_Your goal_. From the entries below, copy exactly the lines from the one that contains "第一項情形，逾法院所定期限後，勞工不得就行為或不行為請求，聲請強制執行。" through the one that contains "引用條文: 民事訴訟法 [第四十四條之一](../../法務/民事/民事訴訟法.md#第四十四條之一)", both included, and only those.

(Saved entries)
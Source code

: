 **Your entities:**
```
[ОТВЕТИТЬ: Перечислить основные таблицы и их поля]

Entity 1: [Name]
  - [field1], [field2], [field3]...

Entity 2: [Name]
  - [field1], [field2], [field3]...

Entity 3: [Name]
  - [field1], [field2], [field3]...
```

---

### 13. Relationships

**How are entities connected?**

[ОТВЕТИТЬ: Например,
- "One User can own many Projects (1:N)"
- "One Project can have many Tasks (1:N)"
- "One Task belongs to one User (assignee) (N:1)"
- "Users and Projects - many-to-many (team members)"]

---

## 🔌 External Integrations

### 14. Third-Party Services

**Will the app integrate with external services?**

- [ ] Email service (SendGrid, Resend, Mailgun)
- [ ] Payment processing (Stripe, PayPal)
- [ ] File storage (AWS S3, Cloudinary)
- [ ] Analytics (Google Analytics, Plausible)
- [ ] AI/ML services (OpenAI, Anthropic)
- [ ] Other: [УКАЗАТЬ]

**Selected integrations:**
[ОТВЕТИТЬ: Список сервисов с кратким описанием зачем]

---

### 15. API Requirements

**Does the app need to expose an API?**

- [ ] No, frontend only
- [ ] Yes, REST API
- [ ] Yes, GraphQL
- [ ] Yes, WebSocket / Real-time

...

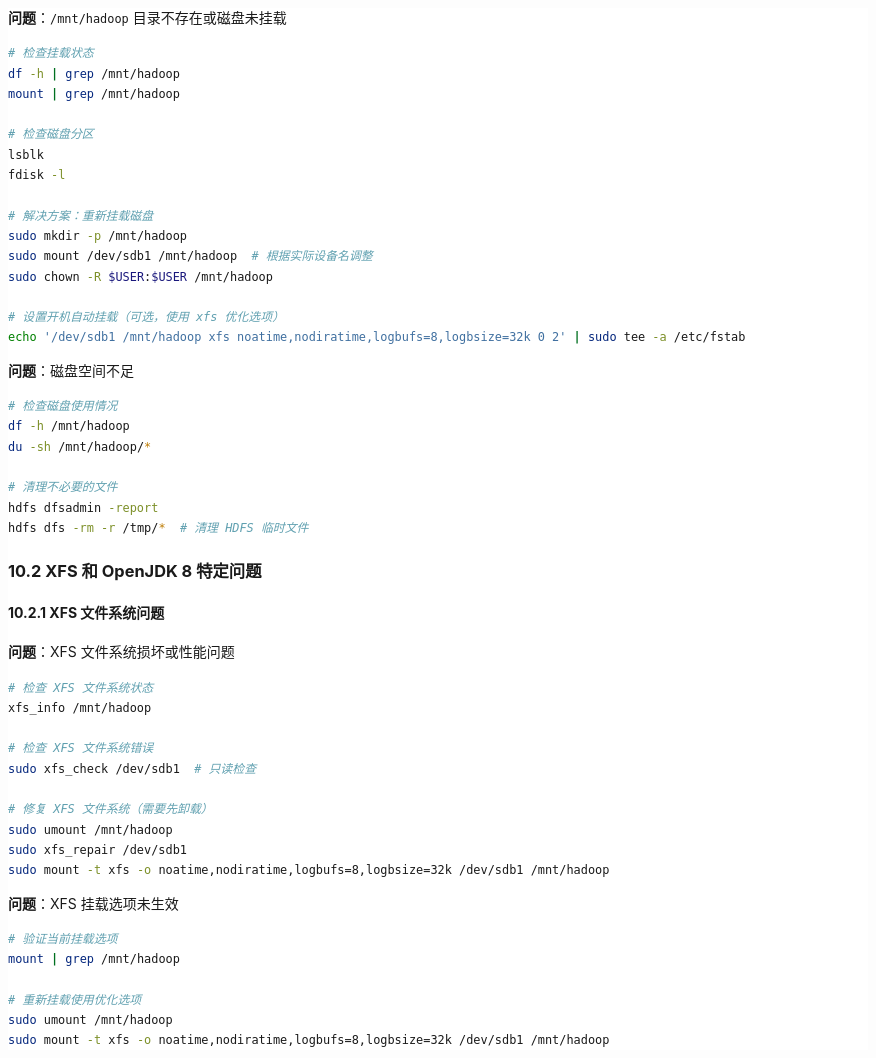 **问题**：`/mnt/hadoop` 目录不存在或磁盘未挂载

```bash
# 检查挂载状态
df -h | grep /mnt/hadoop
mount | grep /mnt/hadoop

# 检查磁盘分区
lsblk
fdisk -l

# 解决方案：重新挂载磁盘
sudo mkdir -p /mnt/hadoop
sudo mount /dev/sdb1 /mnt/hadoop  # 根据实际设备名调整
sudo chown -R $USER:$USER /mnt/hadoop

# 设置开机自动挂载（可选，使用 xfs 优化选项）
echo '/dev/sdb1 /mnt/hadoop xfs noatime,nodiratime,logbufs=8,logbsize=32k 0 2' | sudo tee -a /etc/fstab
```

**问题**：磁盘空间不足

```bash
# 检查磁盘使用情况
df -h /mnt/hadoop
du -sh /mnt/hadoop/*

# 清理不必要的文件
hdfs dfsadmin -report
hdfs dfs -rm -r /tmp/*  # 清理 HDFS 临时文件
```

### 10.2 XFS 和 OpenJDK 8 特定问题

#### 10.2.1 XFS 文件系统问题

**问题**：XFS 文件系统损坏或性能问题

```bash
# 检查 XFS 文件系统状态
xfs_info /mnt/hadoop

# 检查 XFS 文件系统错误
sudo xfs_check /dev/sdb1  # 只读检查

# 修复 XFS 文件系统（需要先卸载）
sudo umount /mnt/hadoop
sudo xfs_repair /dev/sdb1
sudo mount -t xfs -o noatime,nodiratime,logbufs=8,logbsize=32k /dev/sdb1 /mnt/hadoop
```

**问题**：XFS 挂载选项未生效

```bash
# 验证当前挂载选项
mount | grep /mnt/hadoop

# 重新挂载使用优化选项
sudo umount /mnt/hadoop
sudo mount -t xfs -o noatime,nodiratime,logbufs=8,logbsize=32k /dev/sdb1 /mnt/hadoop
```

...

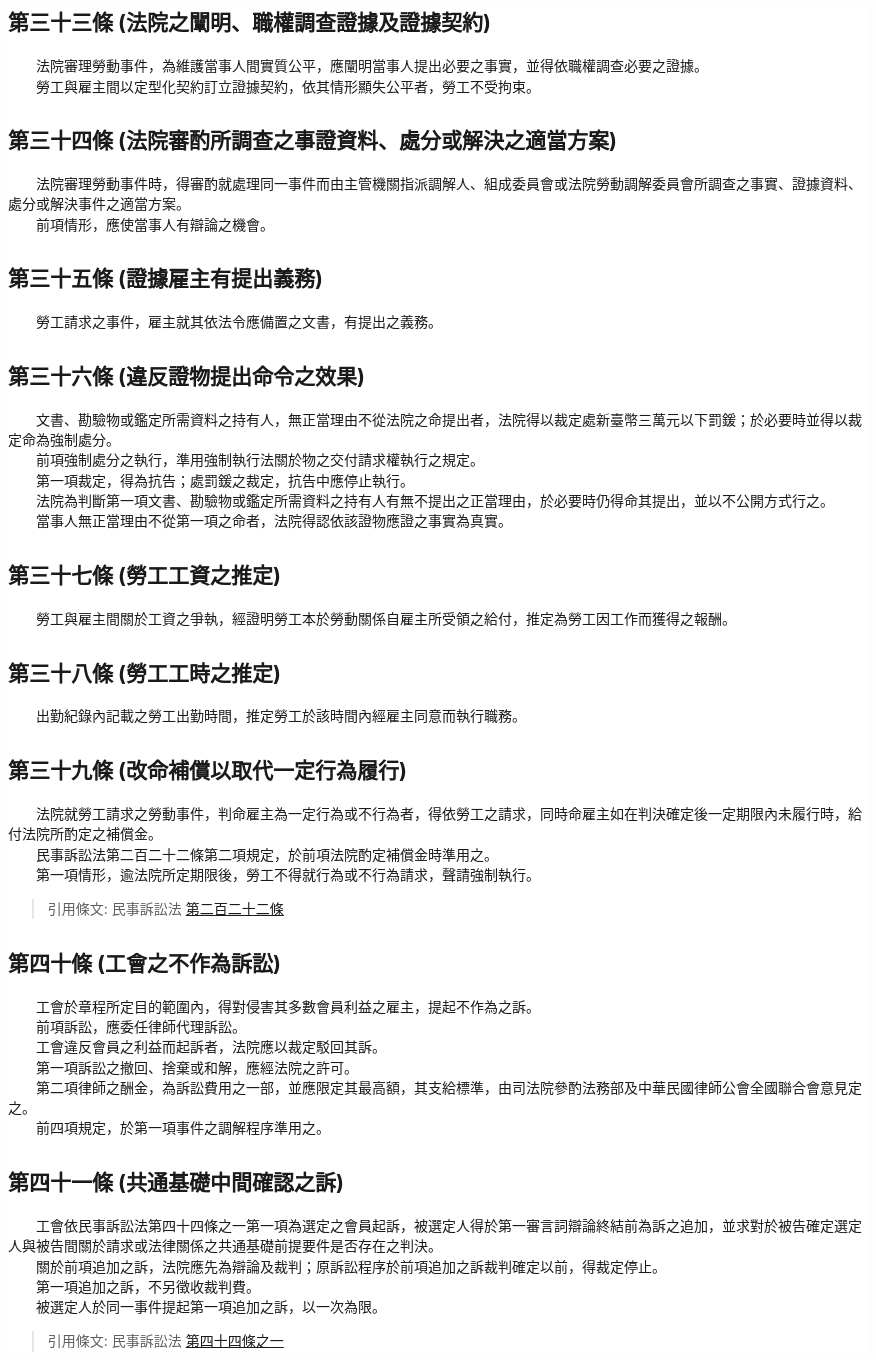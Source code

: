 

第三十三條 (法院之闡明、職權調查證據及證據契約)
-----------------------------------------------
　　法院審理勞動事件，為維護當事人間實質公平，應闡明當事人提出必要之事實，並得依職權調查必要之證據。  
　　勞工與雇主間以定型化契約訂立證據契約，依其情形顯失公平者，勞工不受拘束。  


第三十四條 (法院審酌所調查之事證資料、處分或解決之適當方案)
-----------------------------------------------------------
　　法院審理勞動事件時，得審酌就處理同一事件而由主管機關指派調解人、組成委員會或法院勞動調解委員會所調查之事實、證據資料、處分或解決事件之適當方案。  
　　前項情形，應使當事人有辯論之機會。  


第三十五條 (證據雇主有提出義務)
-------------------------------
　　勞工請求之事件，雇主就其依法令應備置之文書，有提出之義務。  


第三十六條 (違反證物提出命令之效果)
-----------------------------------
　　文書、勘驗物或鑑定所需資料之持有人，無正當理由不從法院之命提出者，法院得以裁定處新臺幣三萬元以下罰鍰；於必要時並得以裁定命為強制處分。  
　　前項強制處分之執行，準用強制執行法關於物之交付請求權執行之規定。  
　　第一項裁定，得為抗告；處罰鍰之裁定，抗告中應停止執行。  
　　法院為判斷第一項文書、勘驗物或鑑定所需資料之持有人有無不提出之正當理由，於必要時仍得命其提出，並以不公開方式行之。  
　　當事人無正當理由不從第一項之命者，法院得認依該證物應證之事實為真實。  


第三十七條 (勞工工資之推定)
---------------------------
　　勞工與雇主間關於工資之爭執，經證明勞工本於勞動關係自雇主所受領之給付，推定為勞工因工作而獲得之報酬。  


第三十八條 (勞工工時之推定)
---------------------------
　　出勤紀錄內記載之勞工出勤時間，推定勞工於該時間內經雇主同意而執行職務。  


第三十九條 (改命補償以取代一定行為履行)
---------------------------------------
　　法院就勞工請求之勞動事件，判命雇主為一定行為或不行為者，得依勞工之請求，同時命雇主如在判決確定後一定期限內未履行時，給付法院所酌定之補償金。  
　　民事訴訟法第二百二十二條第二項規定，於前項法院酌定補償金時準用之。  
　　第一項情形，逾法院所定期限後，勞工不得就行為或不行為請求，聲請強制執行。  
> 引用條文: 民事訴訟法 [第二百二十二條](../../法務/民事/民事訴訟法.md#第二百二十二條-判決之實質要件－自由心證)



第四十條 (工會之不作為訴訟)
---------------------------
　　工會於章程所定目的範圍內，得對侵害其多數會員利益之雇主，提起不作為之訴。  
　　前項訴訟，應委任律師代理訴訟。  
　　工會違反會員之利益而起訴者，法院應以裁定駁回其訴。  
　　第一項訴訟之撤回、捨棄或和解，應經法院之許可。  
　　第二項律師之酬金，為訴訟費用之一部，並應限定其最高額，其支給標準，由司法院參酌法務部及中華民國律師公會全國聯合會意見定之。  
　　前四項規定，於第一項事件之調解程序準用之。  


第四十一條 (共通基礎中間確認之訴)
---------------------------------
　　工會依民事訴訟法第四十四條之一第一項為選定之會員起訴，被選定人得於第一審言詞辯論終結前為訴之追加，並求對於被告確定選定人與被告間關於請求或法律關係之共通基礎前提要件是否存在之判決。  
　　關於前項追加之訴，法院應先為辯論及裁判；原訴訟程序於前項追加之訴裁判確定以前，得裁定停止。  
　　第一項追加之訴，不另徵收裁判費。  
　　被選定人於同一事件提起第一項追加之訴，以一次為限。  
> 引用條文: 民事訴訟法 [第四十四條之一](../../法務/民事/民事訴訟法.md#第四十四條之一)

_Result of this task_.
　　第一項情形，逾法院所定期限後，勞工不得就行為或不行為請求，聲請強制執行。  
> 引用條文: 民事訴訟法 [第二百二十二條](../../法務/民事/民事訴訟法.md#第二百二十二條-判決之實質要件－自由心證)



第四十條 (工會之不作為訴訟)
---------------------------
　　工會於章程所定目的範圍內，得對侵害其多數會員利益之雇主，提起不作為之訴。  
　　前項訴訟，應委任律師代理訴訟。  
　　工會違反會員之利益而起訴者，法院應以裁定駁回其訴。  
　　第一項訴訟之撤回、捨棄或和解，應經法院之許可。  
　　第二項律師之酬金，為訴訟費用之一部，並應限定其最高額，其支給標準，由司法院參酌法務部及中華民國律師公會全國聯合會意見定之。  
　　前四項規定，於第一項事件之調解程序準用之。  


第四十一條 (共通基礎中間確認之訴)
---------------------------------
　　工會依民事訴訟法第四十四條之一第一項為選定之會員起訴，被選定人得於第一審言詞辯論終結前為訴之追加，並求對於被告確定選定人與被告間關於請求或法律關係之共通基礎前提要件是否存在之判決。  
　　關於前項追加之訴，法院應先為辯論及裁判；原訴訟程序於前項追加之訴裁判確定以前，得裁定停止。  
　　第一項追加之訴，不另徵收裁判費。  
　　被選定人於同一事件提起第一項追加之訴，以一次為限。  
> 引用條文: 民事訴訟法 [第四十四條之一](../../法務/民事/民事訴訟法.md#第四十四條之一)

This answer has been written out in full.